Task requirements: All of the data below should be set down again verbatim, without any images.

(Excerpts from a dataset)
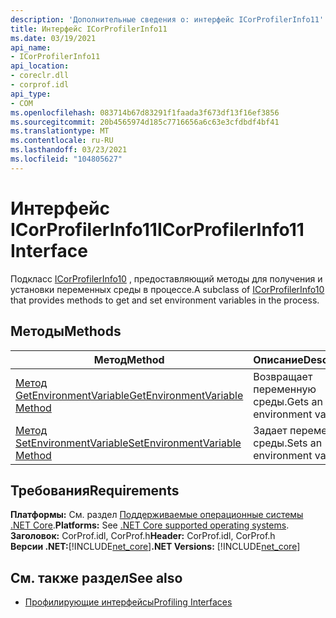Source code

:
 ```yaml
---
description: 'Дополнительные сведения о: интерфейс ICorProfilerInfo11'
title: Интерфейс ICorProfilerInfo11
ms.date: 03/19/2021
api_name:
- ICorProfilerInfo11
api_location:
- coreclr.dll
- corprof.idl
api_type:
- COM
ms.openlocfilehash: 083714b67d83291f1faada3f673df13f16ef3856
ms.sourcegitcommit: 20b4565974d185c7716656a6c63e3cfdbdf4bf41
ms.translationtype: MT
ms.contentlocale: ru-RU
ms.lasthandoff: 03/23/2021
ms.locfileid: "104805627"
---
```

# <a name="icorprofilerinfo11-interface"></a><span data-ttu-id="2d252-103">Интерфейс ICorProfilerInfo11</span><span class="sxs-lookup"><span data-stu-id="2d252-103">ICorProfilerInfo11 Interface</span></span>

 <span data-ttu-id="2d252-104">Подкласс [ICorProfilerInfo10](icorprofilerinfo10-interface.md) , предоставляющий методы для получения и установки переменных среды в процессе.</span><span class="sxs-lookup"><span data-stu-id="2d252-104">A subclass of [ICorProfilerInfo10](icorprofilerinfo10-interface.md) that provides methods to get and set environment variables in the process.</span></span>
  
## <a name="methods"></a><span data-ttu-id="2d252-105">Методы</span><span class="sxs-lookup"><span data-stu-id="2d252-105">Methods</span></span>  
  
|<span data-ttu-id="2d252-106">Метод</span><span class="sxs-lookup"><span data-stu-id="2d252-106">Method</span></span>|<span data-ttu-id="2d252-107">Описание</span><span class="sxs-lookup"><span data-stu-id="2d252-107">Description</span></span>|  
|------------|-----------------|  
|[<span data-ttu-id="2d252-108">Метод GetEnvironmentVariable</span><span class="sxs-lookup"><span data-stu-id="2d252-108">GetEnvironmentVariable Method</span></span>](icorprofilerinfo11-getenvironmentvariable-method.md)|<span data-ttu-id="2d252-109">Возвращает переменную среды.</span><span class="sxs-lookup"><span data-stu-id="2d252-109">Gets an environment variable.</span></span>|
|[<span data-ttu-id="2d252-110">Метод SetEnvironmentVariable</span><span class="sxs-lookup"><span data-stu-id="2d252-110">SetEnvironmentVariable Method</span></span>](icorprofilerinfo11-setenvironmentvariable-method.md)|<span data-ttu-id="2d252-111">Задает переменную среды.</span><span class="sxs-lookup"><span data-stu-id="2d252-111">Sets an environment variable.</span></span>|  
  
## <a name="requirements"></a><span data-ttu-id="2d252-112">Требования</span><span class="sxs-lookup"><span data-stu-id="2d252-112">Requirements</span></span>  

<span data-ttu-id="2d252-113">**Платформы:** См. раздел [Поддерживаемые операционные системы .NET Core](../../../core/install/windows.md?pivots=os-windows).</span><span class="sxs-lookup"><span data-stu-id="2d252-113">**Platforms:** See [.NET Core supported operating systems](../../../core/install/windows.md?pivots=os-windows).</span></span>  
<span data-ttu-id="2d252-114">**Заголовок:** CorProf.idl, CorProf.h</span><span class="sxs-lookup"><span data-stu-id="2d252-114">**Header:** CorProf.idl, CorProf.h</span></span>  
<span data-ttu-id="2d252-115">**Версии .NET:**[!INCLUDE[net_core](../../../../includes/net-core-50-md.md)]</span><span class="sxs-lookup"><span data-stu-id="2d252-115">**.NET Versions:** [!INCLUDE[net_core](../../../../includes/net-core-50-md.md)]</span></span>  

## <a name="see-also"></a><span data-ttu-id="2d252-116">См. также раздел</span><span class="sxs-lookup"><span data-stu-id="2d252-116">See also</span></span>

- [<span data-ttu-id="2d252-117">Профилирующие интерфейсы</span><span class="sxs-lookup"><span data-stu-id="2d252-117">Profiling Interfaces</span></span>](profiling-interfaces.md)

Problem solution:
Source code

:
 ```yaml
---
description: 'Дополнительные сведения о: интерфейс ICorProfilerInfo11'
title: Интерфейс ICorProfilerInfo11
ms.date: 03/19/2021
api_name:
- ICorProfilerInfo11
api_location:
- coreclr.dll
- corprof.idl
api_type:
- COM
ms.openlocfilehash: 083714b67d83291f1faada3f673df13f16ef3856
ms.sourcegitcommit: 20b4565974d185c7716656a6c63e3cfdbdf4bf41
ms.translationtype: MT
ms.contentlocale: ru-RU
ms.lasthandoff: 03/23/2021
ms.locfileid: "104805627"
---
```

# <a name="icorprofilerinfo11-interface"></a><span data-ttu-id="2d252-103">Интерфейс ICorProfilerInfo11</span><span class="sxs-lookup"><span data-stu-id="2d252-103">ICorProfilerInfo11 Interface</span></span>

 <span data-ttu-id="2d252-104">Подкласс [ICorProfilerInfo10](icorprofilerinfo10-interface.md) , предоставляющий методы для получения и установки переменных среды в процессе.</span><span class="sxs-lookup"><span data-stu-id="2d252-104">A subclass of [ICorProfilerInfo10](icorprofilerinfo10-interface.md) that provides methods to get and set environment variables in the process.</span></span>
  
## <a name="methods"></a><span data-ttu-id="2d252-105">Методы</span><span class="sxs-lookup"><span data-stu-id="2d252-105">Methods</span></span>  
  
|<span data-ttu-id="2d252-106">Метод</span><span class="sxs-lookup"><span data-stu-id="2d252-106">Method</span></span>|<span data-ttu-id="2d252-107">Описание</span><span class="sxs-lookup"><span data-stu-id="2d252-107">Description</span></span>|  
|------------|-----------------|  
|[<span data-ttu-id="2d252-108">Метод GetEnvironmentVariable</span><span class="sxs-lookup"><span data-stu-id="2d252-108">GetEnvironmentVariable Method</span></span>](icorprofilerinfo11-getenvironmentvariable-method.md)|<span data-ttu-id="2d252-109">Возвращает переменную среды.</span><span class="sxs-lookup"><span data-stu-id="2d252-109">Gets an environment variable.</span></span>|
|[<span data-ttu-id="2d252-110">Метод SetEnvironmentVariable</span><span class="sxs-lookup"><span data-stu-id="2d252-110">SetEnvironmentVariable Method</span></span>](icorprofilerinfo11-setenvironmentvariable-method.md)|<span data-ttu-id="2d252-111">Задает переменную среды.</span><span class="sxs-lookup"><span data-stu-id="2d252-111">Sets an environment variable.</span></span>|  
  
## <a name="requirements"></a><span data-ttu-id="2d252-112">Требования</span><span class="sxs-lookup"><span data-stu-id="2d252-112">Requirements</span></span>  

<span data-ttu-id="2d252-113">**Платформы:** См. раздел [Поддерживаемые операционные системы .NET Core](../../../core/install/windows.md?pivots=os-windows).</span><span class="sxs-lookup"><span data-stu-id="2d252-113">**Platforms:** See [.NET Core supported operating systems](../../../core/install/windows.md?pivots=os-windows).</span></span>  
<span data-ttu-id="2d252-114">**Заголовок:** CorProf.idl, CorProf.h</span><span class="sxs-lookup"><span data-stu-id="2d252-114">**Header:** CorProf.idl, CorProf.h</span></span>  
<span data-ttu-id="2d252-115">**Версии .NET:**[!INCLUDE[net_core](../../../../includes/net-core-50-md.md)]</span><span class="sxs-lookup"><span data-stu-id="2d252-115">**.NET Versions:** [!INCLUDE[net_core](../../../../includes/net-core-50-md.md)]</span></span>  

## <a name="see-also"></a><span data-ttu-id="2d252-116">См. также раздел</span><span class="sxs-lookup"><span data-stu-id="2d252-116">See also</span></span>

- [<span data-ttu-id="2d252-117">Профилирующие интерфейсы</span><span class="sxs-lookup"><span data-stu-id="2d252-117">Profiling Interfaces</span></span>](profiling-interfaces.md)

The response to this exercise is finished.